Stara miłość nie rdzewieje. Recenzja filmu "Na mlecznej drodze" Emila Kusturicy
Jeden z najbardziej wyrazistych europejskich twórców powrócił na filmowe salony po blisko dziesięciu latach artystycznego milczenia. Obraz "Na mlecznej drodze" debiutował w Wenecji ponad rok temu, a 15 grudnia nareszcie wchodzi do polskich kin i pokazuje, że rozłąka Kusturicy z kinematografią była naprawdę trudna. To film zrobiony z entuzjazmem kilkuletniego dziecka, powoli poznającego otaczający go świat. Co z jednej strony stanowi dużą zaletę "Na mlecznej drodze", z drugiej jest jego główną wadą.
Wystarczy kilka początkowych kadrów, aby nabrać przekonania, że ma się do czynienia z filmem Kusturicy. Charakterystyczny, przerysowany świat przedstawiony, pełen niepasujących do siebie z pozoru elementów, absurdalne poczucie humoru, przechodzące zaraz w melancholijny ton, wreszcie organiczny związek z naturą. W takich barwach za swoich najlepszych czasów Serb zwykł kreślić demony przeszłości, czyli trudną, pełną konfliktów rzeczywistość byłej Jugosławii.
Obejrzyj fragment filmu "Na mlecznej drodze":
Tak jest i tym razem, a wojenna pożoga stanowi w "Na mlecznej drodze" tło dla wzruszającej historii miłości skazywanej na porażkę. Jest ona udziałem Kosty (w tej roli sam Kusturica), prostego mleczarza, który każdego dnia na swoim osiołku w poczuciu obowiązku przecina linię frontu oraz tajemniczej Panny Młodej (Monica Bellucci)
, przyobiecanej podstarzałemu lokalnemu bohaterowi wojennemu. Jak przystało na baśń, a film autora "Undergroundu" można właśnie tak postrzegać, serce przezwycięża rozum, a wszelkie przeciwności losu wydają się być niczym w porównaniu z wizją wspólnego szczęścia. Rozpoczyna się ucieczka pośród świszczących kul, wybuchających co rusz pocisków i rozległych pól minowych.

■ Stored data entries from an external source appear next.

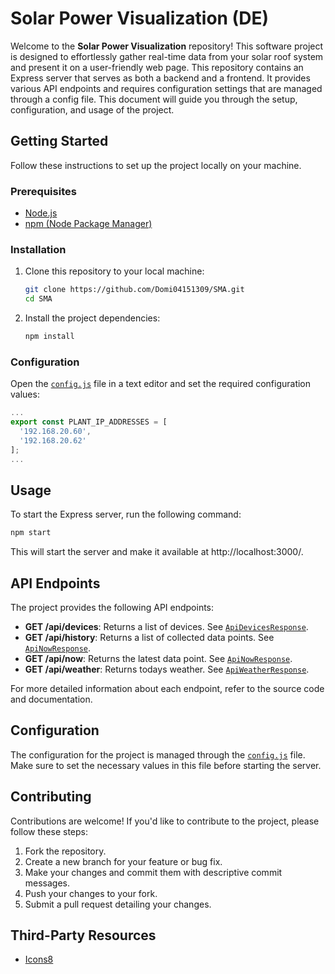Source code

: # Solar Power Visualization (DE)

Welcome to the **Solar Power Visualization** repository!
This software project is designed to effortlessly gather real-time data from
your solar roof system and present it on a user-friendly web page.
This repository contains an Express server that serves as both a backend and a
frontend. It provides various API endpoints and requires configuration settings
that are managed through a config file. This document will guide you through the
setup, configuration, and usage of the project.

## Getting Started

Follow these instructions to set up the project locally on your machine.

### Prerequisites

- [Node.js](https://nodejs.org/en/download)
- [npm (Node Package Manager)](https://nodejs.org/en/download)

### Installation

1. Clone this repository to your local machine:

   ```bash
   git clone https://github.com/Domi04151309/SMA.git
   cd SMA
   ```

2. Install the project dependencies:

   ```bash
   npm install
   ```

### Configuration

Open the
[`config.js`](https://github.com/Domi04151309/SMA/blob/main/src/config.js) file
in a text editor and set the required configuration values:

```javascript
...
export const PLANT_IP_ADDRESSES = [
  '192.168.20.60',
  '192.168.20.62'
];
...
```

## Usage

To start the Express server, run the following command:

```bash
npm start
```

This will start the server and make it available at http://localhost:3000/.

## API Endpoints

The project provides the following API endpoints:

- **GET /api/devices**: Returns a list of devices. See
  [`ApiDevicesResponse`](https://domi04151309.github.io/SMA/interfaces/types.ApiDevicesResponse.html).
- **GET /api/history**: Returns a list of collected data points. See
  [`ApiNowResponse`](https://domi04151309.github.io/SMA/interfaces/types.ApiNowResponse.html).
- **GET /api/now**: Returns the latest data point. See
  [`ApiNowResponse`](https://domi04151309.github.io/SMA/interfaces/types.ApiNowResponse.html).
- **GET /api/weather**: Returns todays weather. See
  [`ApiWeatherResponse`](https://domi04151309.github.io/SMA/interfaces/types.ApiWeatherResponse.html).

For more detailed information about each endpoint, refer to the source code and documentation.

## Configuration

The configuration for the project is managed through the
[`config.js`](https://github.com/Domi04151309/SMA/blob/main/src/config.js) file.
Make sure to set the necessary values in this file before starting the server.

## Contributing

Contributions are welcome! If you'd like to contribute to the project, please
follow these steps:

1. Fork the repository.
2. Create a new branch for your feature or bug fix.
3. Make your changes and commit them with descriptive commit messages.
4. Push your changes to your fork.
5. Submit a pull request detailing your changes.

## Third-Party Resources
- [Icons8](https://icons8.com/)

Można odnieść wrażenie, że to, co widać na ekranie, bardzo mocno rezonuje z metodą pracy Serba, przez co film jest nierówny. Najlepszy jest tu chyba początek i kreacja na poły absurdalnej rzeczywistości. Przypomina się wtedy stary, dobry Kusturica z "Undergroundu" czy "Czarnego kota, białego kota". I kiedy zadowoleni rozsiadamy się coraz wygodniej w fotelu kinowym, nie wiedzieć czemu reżyser nagle porzuca formalną dyscyplinę i zaczyna pogrążać się w chaosie. Zupełnie jakby puściły wszelkie hamulce, a Kusturica, chcąc nadrobić stracony czas, próbował zawrzeć w kolejnych scenach absolutnie wszystko, co tylko może. W efekcie jedno kuriozum goni następne. By nagle, zupełnie niespodziewanie, przejść do niezwykle subtelnego i poruszającego zakończenia, które nadaje głęboki, humanistyczny sens całości. I właśnie z tej perspektywy, myślę, że to jednak dobrze, iż ten krewki, nie uznający żadnych kompromisów Serb wrócił do robienia filmów.